_Try it_
How many lines in the data below contain the string "Repare"? State that number only.

_Input material_
#####
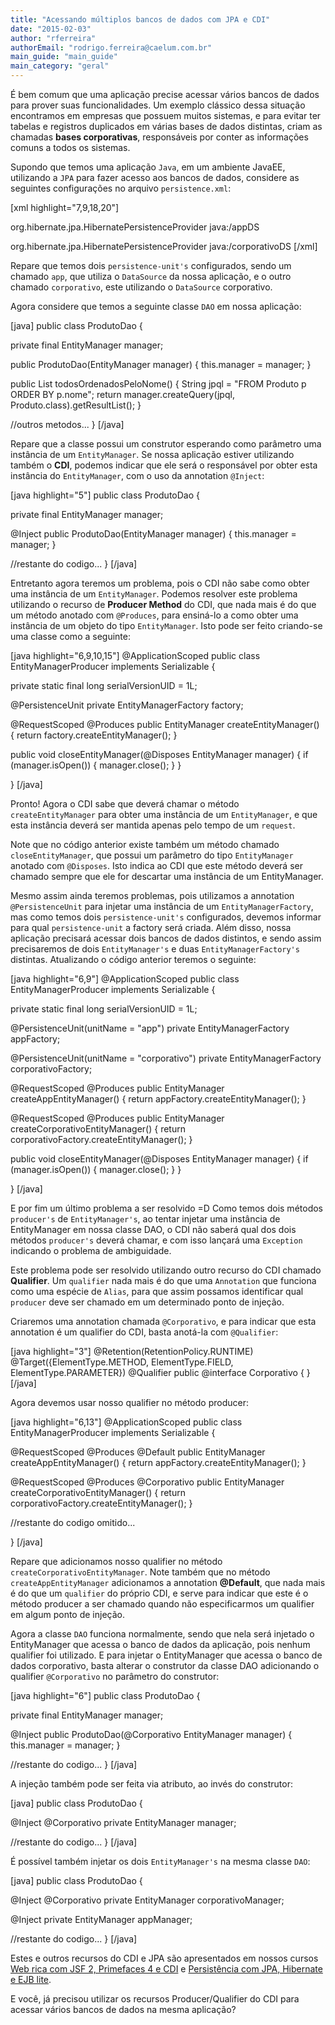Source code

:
 ```yaml
---
title: "Acessando múltiplos bancos de dados com JPA e CDI"
date: "2015-02-03"
author: "rferreira"
authorEmail: "rodrigo.ferreira@caelum.com.br"
main_guide: "main_guide"
main_category: "geral"
---
```


É bem comum que uma aplicação precise acessar vários bancos de dados para prover suas funcionalidades. Um exemplo clássico dessa situação encontramos em empresas que possuem muitos sistemas, e para evitar ter tabelas e registros duplicados em várias bases de dados distintas, criam as chamadas **bases corporativas**, responsáveis por conter as informações comuns a todos os sistemas.

Supondo que temos uma aplicação `Java`, em um ambiente JavaEE, utilizando a `JPA` para fazer acesso aos bancos de dados, considere as seguintes configurações no arquivo `persistence.xml`:

\[xml highlight="7,9,18,20"\] <?xml version="1.0" encoding="UTF-8"?> <persistence version="2.1" xmlns="http://xmlns.jcp.org/xml/ns/persistence" xmlns:xsi="http://www.w3.org/2001/XMLSchema-instance" xsi:schemaLocation="http://xmlns.jcp.org/xml/ns/persistence http://xmlns.jcp.org/xml/ns/persistence/persistence\_2\_1.xsd">

<persistence-unit name="app" transaction-type="JTA"> <provider>org.hibernate.jpa.HibernatePersistenceProvider</provider> <jta-data-source>java:/appDS</jta-data-source> <properties> <property name="hibernate.dialect" value="org.hibernate.dialect.MySQL5InnoDBDialect" /> <!-- outras configuracoes... --> </properties> </persistence-unit>

<persistence-unit name="corporativo" transaction-type="JTA"> <provider>org.hibernate.jpa.HibernatePersistenceProvider</provider> <jta-data-source>java:/corporativoDS</jta-data-source> <properties> <property name="hibernate.dialect" value="org.hibernate.dialect.MySQL5InnoDBDialect" /> <!-- outras configuracoes... --> </properties> </persistence-unit> </persistence> \[/xml\]

Repare que temos dois `persistence-unit's` configurados, sendo um chamado `app`, que utiliza o `DataSource` da nossa aplicação, e o outro chamado `corporativo`, este utilizando o `DataSource` corporativo.

Agora considere que temos a seguinte classe `DAO` em nossa aplicação:

\[java\] public class ProdutoDao {

private final EntityManager manager;

public ProdutoDao(EntityManager manager) { this.manager = manager; }

public List<Produto> todosOrdenadosPeloNome() { String jpql = "FROM Produto p ORDER BY p.nome"; return manager.createQuery(jpql, Produto.class).getResultList(); }

//outros metodos... } \[/java\]

Repare que a classe possui um construtor esperando como parâmetro uma instância de um `EntityManager`. Se nossa aplicação estiver utilizando também o **CDI**, podemos indicar que ele será o responsável por obter esta instância do `EntityManager`, com o uso da annotation `@Inject`:

\[java highlight="5"\] public class ProdutoDao {

private final EntityManager manager;

@Inject public ProdutoDao(EntityManager manager) { this.manager = manager; }

//restante do codigo... } \[/java\]

Entretanto agora teremos um problema, pois o CDI não sabe como obter uma instância de um `EntityManager`. Podemos resolver este problema utilizando o recurso de **Producer Method** do CDI, que nada mais é do que um método anotado com `@Produces`, para ensiná-lo a como obter uma instância de um objeto do tipo `EntityManager`. Isto pode ser feito criando-se uma classe como a seguinte:

\[java highlight="6,9,10,15"\] @ApplicationScoped public class EntityManagerProducer implements Serializable {

private static final long serialVersionUID = 1L;

@PersistenceUnit private EntityManagerFactory factory;

@RequestScoped @Produces public EntityManager createEntityManager() { return factory.createEntityManager(); }

public void closeEntityManager(@Disposes EntityManager manager) { if (manager.isOpen()) { manager.close(); } }

} \[/java\]

Pronto! Agora o CDI sabe que deverá chamar o método `createEntityManager` para obter uma instância de um `EntityManager`, e que esta instância deverá ser mantida apenas pelo tempo de um `request`.

Note que no código anterior existe também um método chamado `closeEntityManager`, que possui um parâmetro do tipo `EntityManager` anotado com `@Disposes`. Isto indica ao CDI que este método deverá ser chamado sempre que ele for descartar uma instância de um EntityManager.

Mesmo assim ainda teremos problemas, pois utilizamos a annotation `@PersistenceUnit` para injetar uma instância de um `EntityManagerFactory`, mas como temos dois `persistence-unit's` configurados, devemos informar para qual `persistence-unit` a factory será criada. Além disso, nossa aplicação precisará acessar dois bancos de dados distintos, e sendo assim precisaremos de dois `EntityManager's` e duas `EntityManagerFactory's` distintas. Atualizando o código anterior teremos o seguinte:

\[java highlight="6,9"\] @ApplicationScoped public class EntityManagerProducer implements Serializable {

private static final long serialVersionUID = 1L;

@PersistenceUnit(unitName = "app") private EntityManagerFactory appFactory;

@PersistenceUnit(unitName = "corporativo") private EntityManagerFactory corporativoFactory;

@RequestScoped @Produces public EntityManager createAppEntityManager() { return appFactory.createEntityManager(); }

@RequestScoped @Produces public EntityManager createCorporativoEntityManager() { return corporativoFactory.createEntityManager(); }

public void closeEntityManager(@Disposes EntityManager manager) { if (manager.isOpen()) { manager.close(); } }

} \[/java\]

E por fim um último problema a ser resolvido =D Como temos dois métodos `producer's` de `EntityManager's`, ao tentar injetar uma instância de EntityManager em nossa classe DAO, o CDI não saberá qual dos dois métodos `producer's` deverá chamar, e com isso lançará uma `Exception` indicando o problema de ambiguidade.

Este problema pode ser resolvido utilizando outro recurso do CDI chamado **Qualifier**. Um `qualifier` nada mais é do que uma `Annotation` que funciona como uma espécie de `Alias`, para que assim possamos identificar qual `producer` deve ser chamado em um determinado ponto de injeção.

Criaremos uma annotation chamada `@Corporativo`, e para indicar que esta annotation é um qualifier do CDI, basta anotá-la com `@Qualifier`:

\[java highlight="3"\] @Retention(RetentionPolicy.RUNTIME) @Target({ElementType.METHOD, ElementType.FIELD, ElementType.PARAMETER}) @Qualifier public @interface Corporativo { } \[/java\]

Agora devemos usar nosso qualifier no método producer:

\[java highlight="6,13"\] @ApplicationScoped public class EntityManagerProducer implements Serializable {

@RequestScoped @Produces @Default public EntityManager createAppEntityManager() { return appFactory.createEntityManager(); }

@RequestScoped @Produces @Corporativo public EntityManager createCorporativoEntityManager() { return corporativoFactory.createEntityManager(); }

//restante do codigo omitido...

} \[/java\]

Repare que adicionamos nosso qualifier no método `createCorporativoEntityManager`. Note também que no método `createAppEntityManager` adicionamos a annotation **@Default**, que nada mais é do que um `qualifier` do próprio CDI, e serve para indicar que este é o método producer a ser chamado quando não especificarmos um qualifier em algum ponto de injeção.

Agora a classe `DAO` funciona normalmente, sendo que nela será injetado o EntityManager que acessa o banco de dados da aplicação, pois nenhum qualifier foi utilizado. E para injetar o EntityManager que acessa o banco de dados corporativo, basta alterar o construtor da classe DAO adicionando o qualifier `@Corporativo` no parâmetro do construtor:

\[java highlight="6"\] public class ProdutoDao {

private final EntityManager manager;

@Inject public ProdutoDao(@Corporativo EntityManager manager) { this.manager = manager; }

//restante do codigo... } \[/java\]

A injeção também pode ser feita via atributo, ao invés do construtor:

\[java\] public class ProdutoDao {

@Inject @Corporativo private EntityManager manager;

//restante do codigo... } \[/java\]

É possível também injetar os dois `EntityManager's` na mesma classe `DAO`:

\[java\] public class ProdutoDao {

@Inject @Corporativo private EntityManager corporativoManager;

@Inject private EntityManager appManager;

//restante do codigo... } \[/java\]

Estes e outros recursos do CDI e JPA são apresentados em nossos cursos [Web rica com JSF 2, Primefaces 4 e CDI](http://www.caelum.com.br/curso-java-web-jsf-cdi/) e [Persistência com JPA, Hibernate e EJB lite](http://www.caelum.com.br/curso-persistencia-java-jpa-hibernate/).

E você, já precisou utilizar os recursos Producer/Qualifier do CDI para acessar vários bancos de dados na mesma aplicação?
#####
_Answer to the exercise_
3